One of John Calipari’s most talented players has a son that’s making a name for himself on the recruiting trail.
Dajaun Wagner Jr. is only beginning his freshman year of high school this fall, but this weekend he stood out amongst a crowd of older players at USA Basketball minicamp in Colorado Springs. The son of Calipari’s first star at Memphis, Dajuan Wagner Sr. spoke to Evan Daniels about Junior’s game.
“He isn’t scared of anything. He makes himself comfortable in any type of environment, older kids, younger kids, he just loves doing it,” Wagner Sr. said. “From day one, I try to teach him like a pro, like change of pace when he plays with his age because it will be a little bit harder when he plays up.”
A member of the class of 2023, Dajuan Wagner Jr. will not be making a decision anytime soon. When that inevitably happens and he is one of the most sought after recruits in college basketball, there are a few connections to consider.
1. Wagner’s Importance to Calipari’s Career
When Calipari finally retires, Wagner Sr. will likely be the most impactful player he ever coached.

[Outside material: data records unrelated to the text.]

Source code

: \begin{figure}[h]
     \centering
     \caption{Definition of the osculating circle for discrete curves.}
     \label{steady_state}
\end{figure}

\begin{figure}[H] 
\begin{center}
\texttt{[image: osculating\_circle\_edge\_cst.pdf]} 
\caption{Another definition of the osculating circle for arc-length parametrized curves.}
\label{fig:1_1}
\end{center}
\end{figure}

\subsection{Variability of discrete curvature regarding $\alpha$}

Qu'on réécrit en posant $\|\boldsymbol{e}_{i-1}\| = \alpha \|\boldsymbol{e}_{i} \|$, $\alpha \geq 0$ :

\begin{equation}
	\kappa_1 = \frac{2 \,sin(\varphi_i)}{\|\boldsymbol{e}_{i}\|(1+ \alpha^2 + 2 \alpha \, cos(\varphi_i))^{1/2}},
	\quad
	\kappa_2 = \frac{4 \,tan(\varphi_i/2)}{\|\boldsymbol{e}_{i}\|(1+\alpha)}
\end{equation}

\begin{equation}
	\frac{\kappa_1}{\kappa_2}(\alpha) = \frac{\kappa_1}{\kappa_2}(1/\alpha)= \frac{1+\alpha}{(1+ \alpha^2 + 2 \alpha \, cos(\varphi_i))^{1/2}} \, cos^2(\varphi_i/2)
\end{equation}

A high school phenom who once scored 100 points in a game on his way to breaking the New Jersey state scoring record, Wagner did not quit breaking records once he got to Memphis. After averaging 21.2 points a game and setting the school’s single-season scoring record, Cal revoked his scholarship and told him to go pro. Two years later, Wagner was diagnosed with ulcerative colitis, ultimately ending his NBA career. If Calipari had not insisted Wagner to make the leap, he would have missed the chance to earn a No. 6 overall pick’s salary. The lesson Calipari learned from the experience hit home in the “One and Not Done” 30 for 30.
2. Milt Wagner and UofL
The hatred between Louisville fans and Calipari began when Milt Wagner’s son did not commit to play at UofL. Milt was a member of the Cards’ 1986 Championship team (the last time UofL won a title) and is still ranked fifth in career points at the university. Naturally, that meant his was destined to play at Louisville, right? Wrong.
Ahead of Dajuan’s senior high school season, Calipari hired Milt to become Memphis’ director of basketball operations. After six years in Memphis, he followed Tony Barbee to UTEP and later Auburn.
3. Camden High School
The legend of Dajuan Wagner was born at Camden High School in New Jersey. That’s the same school where you will find Lance Ware, a 2020 forward who received a scholarship offer this weekend from one Tony Barbee. Do I need to connect the dots for you?